**EXERCISE DESCRIPTION:** Where a line of the material includes the string "gitbook", copy that line.

START SUPPLIED RECORDS

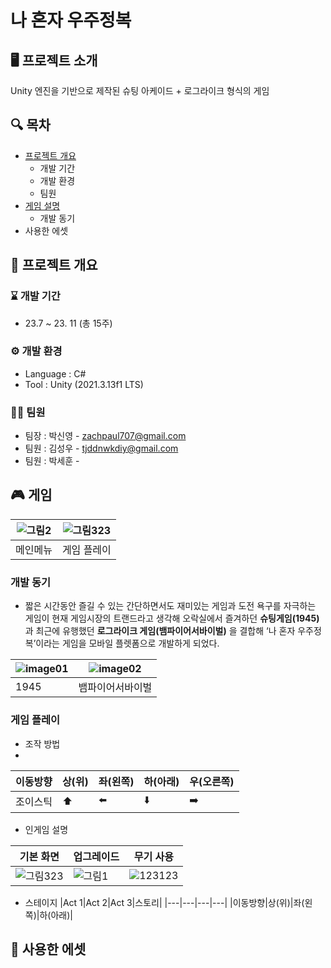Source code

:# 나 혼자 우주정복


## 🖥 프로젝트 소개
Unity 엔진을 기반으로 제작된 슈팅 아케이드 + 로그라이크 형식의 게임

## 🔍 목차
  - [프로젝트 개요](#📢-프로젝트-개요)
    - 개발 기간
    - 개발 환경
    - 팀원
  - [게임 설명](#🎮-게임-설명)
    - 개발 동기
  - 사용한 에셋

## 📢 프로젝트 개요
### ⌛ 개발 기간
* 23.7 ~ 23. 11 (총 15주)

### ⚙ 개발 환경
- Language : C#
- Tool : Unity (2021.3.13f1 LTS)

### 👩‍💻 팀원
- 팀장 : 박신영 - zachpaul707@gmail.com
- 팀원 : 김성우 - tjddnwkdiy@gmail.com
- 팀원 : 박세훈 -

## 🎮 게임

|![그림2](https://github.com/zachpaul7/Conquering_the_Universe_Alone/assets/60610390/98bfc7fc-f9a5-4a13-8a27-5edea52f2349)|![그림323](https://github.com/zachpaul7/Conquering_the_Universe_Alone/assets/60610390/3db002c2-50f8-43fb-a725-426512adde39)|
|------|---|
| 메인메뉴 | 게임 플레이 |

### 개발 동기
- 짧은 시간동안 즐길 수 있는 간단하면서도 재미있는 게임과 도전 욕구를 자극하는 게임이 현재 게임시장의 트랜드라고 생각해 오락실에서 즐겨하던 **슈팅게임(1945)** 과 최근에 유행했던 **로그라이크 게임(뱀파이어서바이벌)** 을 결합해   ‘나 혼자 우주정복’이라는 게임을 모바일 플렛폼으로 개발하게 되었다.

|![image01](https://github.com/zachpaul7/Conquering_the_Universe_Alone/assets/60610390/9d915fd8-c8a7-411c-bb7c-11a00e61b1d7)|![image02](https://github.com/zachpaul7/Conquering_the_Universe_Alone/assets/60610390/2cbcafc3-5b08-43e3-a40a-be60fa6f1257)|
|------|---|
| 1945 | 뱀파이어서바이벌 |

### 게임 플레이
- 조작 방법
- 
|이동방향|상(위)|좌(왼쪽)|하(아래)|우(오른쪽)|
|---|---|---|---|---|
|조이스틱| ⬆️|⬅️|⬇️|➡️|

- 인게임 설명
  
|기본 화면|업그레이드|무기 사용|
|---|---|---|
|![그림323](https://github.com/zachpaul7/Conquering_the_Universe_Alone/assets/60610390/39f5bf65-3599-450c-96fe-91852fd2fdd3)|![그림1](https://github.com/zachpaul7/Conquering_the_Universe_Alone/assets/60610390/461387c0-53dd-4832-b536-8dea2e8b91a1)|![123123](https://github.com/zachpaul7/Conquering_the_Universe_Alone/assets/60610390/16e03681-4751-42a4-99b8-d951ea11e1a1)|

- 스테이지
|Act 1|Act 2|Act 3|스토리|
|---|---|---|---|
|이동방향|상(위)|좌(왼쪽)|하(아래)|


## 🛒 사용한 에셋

END SUPPLIED RECORDS
START SUPPLIED RECORDS

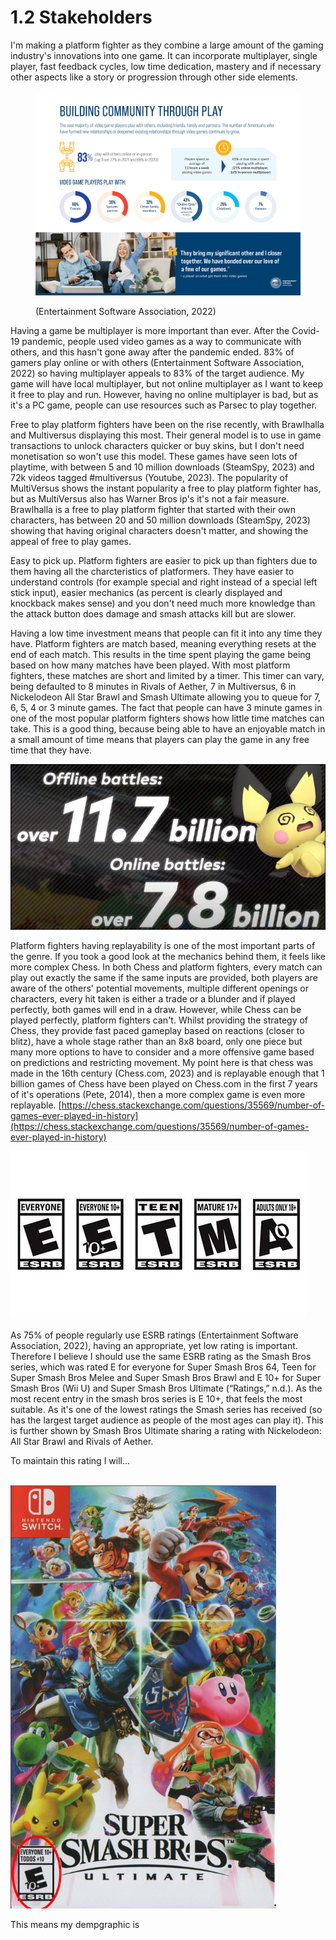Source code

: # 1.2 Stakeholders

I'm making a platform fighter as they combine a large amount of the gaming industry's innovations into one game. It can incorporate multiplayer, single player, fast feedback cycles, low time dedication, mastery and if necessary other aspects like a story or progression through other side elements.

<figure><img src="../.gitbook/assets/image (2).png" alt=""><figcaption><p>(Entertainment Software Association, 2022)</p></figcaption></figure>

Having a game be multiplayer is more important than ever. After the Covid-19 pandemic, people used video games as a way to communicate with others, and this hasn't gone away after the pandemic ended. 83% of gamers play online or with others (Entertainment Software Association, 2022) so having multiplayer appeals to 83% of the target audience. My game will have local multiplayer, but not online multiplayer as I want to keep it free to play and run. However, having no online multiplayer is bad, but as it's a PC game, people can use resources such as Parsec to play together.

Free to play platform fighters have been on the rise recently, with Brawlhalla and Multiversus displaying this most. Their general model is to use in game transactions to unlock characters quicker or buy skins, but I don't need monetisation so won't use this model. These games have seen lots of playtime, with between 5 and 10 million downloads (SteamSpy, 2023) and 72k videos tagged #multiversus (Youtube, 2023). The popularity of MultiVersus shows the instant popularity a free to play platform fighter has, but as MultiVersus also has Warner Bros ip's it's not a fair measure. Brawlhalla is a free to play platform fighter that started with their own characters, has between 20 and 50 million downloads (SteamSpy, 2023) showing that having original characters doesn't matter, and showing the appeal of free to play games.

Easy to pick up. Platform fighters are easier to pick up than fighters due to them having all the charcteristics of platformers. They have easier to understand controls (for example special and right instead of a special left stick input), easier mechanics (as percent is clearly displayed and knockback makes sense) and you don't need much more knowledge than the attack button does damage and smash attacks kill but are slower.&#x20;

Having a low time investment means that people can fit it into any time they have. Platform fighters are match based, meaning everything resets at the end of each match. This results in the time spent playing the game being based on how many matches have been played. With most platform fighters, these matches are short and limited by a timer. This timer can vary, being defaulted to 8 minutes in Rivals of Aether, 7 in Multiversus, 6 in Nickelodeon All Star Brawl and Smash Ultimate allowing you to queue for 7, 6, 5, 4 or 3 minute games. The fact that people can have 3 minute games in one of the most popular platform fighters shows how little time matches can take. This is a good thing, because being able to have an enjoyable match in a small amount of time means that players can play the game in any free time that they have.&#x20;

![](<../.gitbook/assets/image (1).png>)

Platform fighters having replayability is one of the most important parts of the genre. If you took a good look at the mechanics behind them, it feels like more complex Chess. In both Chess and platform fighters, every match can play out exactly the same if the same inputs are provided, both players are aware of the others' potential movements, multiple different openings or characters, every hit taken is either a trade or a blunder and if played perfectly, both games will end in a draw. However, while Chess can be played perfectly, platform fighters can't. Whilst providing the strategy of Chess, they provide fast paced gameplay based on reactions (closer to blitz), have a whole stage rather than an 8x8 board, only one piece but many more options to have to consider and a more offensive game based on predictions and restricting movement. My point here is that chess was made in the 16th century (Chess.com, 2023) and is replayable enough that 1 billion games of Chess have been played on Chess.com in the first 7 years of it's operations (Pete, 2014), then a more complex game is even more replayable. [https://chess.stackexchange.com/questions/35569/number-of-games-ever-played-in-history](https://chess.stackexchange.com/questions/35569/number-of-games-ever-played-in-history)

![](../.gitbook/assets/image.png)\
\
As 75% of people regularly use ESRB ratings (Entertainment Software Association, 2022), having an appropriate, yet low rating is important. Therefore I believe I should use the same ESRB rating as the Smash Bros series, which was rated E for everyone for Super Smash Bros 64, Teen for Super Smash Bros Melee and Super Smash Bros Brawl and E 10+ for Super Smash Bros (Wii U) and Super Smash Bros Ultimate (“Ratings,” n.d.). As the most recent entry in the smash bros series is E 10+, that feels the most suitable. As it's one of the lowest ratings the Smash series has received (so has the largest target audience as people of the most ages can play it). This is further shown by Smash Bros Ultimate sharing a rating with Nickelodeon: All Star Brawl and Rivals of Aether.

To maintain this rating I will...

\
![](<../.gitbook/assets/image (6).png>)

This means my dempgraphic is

END SUPPLIED RECORDS

**SOLUTION:**
<figure><img src="../.gitbook/assets/image (2).png" alt=""><figcaption><p>(Entertainment Software Association, 2022)</p></figcaption></figure>
![](<../.gitbook/assets/image (1).png>)
![](../.gitbook/assets/image.png)\
![](<../.gitbook/assets/image (6).png>)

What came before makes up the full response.